Under the hood, Chrome for Android has plenty to show for itself. The browser is still based on the WebKit engine, but it's the version customized for Chrome. It's probably more up to date than the WebKit in the regular browser as well.
Canvas, Indexed DB, Web Sockets
Since Chrome for Android is based on Chrome 16, it supports most of the modern web technologies that its desktop counterpart enjoys. This includes advanced support for HTML5 going beyond the basics such as HTML5 video.
It boasts support for Canvas, enabling powerful 2D graphics. With hardware acceleration, Canvas content may even perform well enough to be usable.
Things like Indexed DB, WebWorkers and Web Sockets are also supported by Chrome for Android, so developers won't have to worry about their sites or apps working on mobile devices.

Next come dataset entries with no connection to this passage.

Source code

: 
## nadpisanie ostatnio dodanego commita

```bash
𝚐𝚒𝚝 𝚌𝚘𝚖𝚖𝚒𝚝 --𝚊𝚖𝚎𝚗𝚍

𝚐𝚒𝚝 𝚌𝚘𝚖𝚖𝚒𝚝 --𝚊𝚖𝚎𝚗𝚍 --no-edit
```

Granted, Chrome for Android only works on about 1 percent of Android devices for now, those running Ice Cream Sandwich.
WebGL is not available
WebGL, the hardware accelerated 3D graphics API, is not included in this release of Chrome for Android. WebGL requires direct access to the GPU as well as plenty of optimization and solid drivers to work.
V8 optimized for ARM processors
The underlying architecture of Chrome has been preserved as well, Chrome for Android is the first multi-process mobile browser. Tabs run in different processes, just like in the desktop version, so a crash in one tab will only bring down that process, but not the entire browser.
No sandboxing in Chrome for Android
Sandboxing though didn't make the cut, redesigning the feature for Android probably proved a too complex task for this stage of the process. But it may be added at a later stage.
Chrome for Android is still in beta and it is already one of the most advanced, if not the most advanced mobile browsers around. More features are bound to be included in the months to come.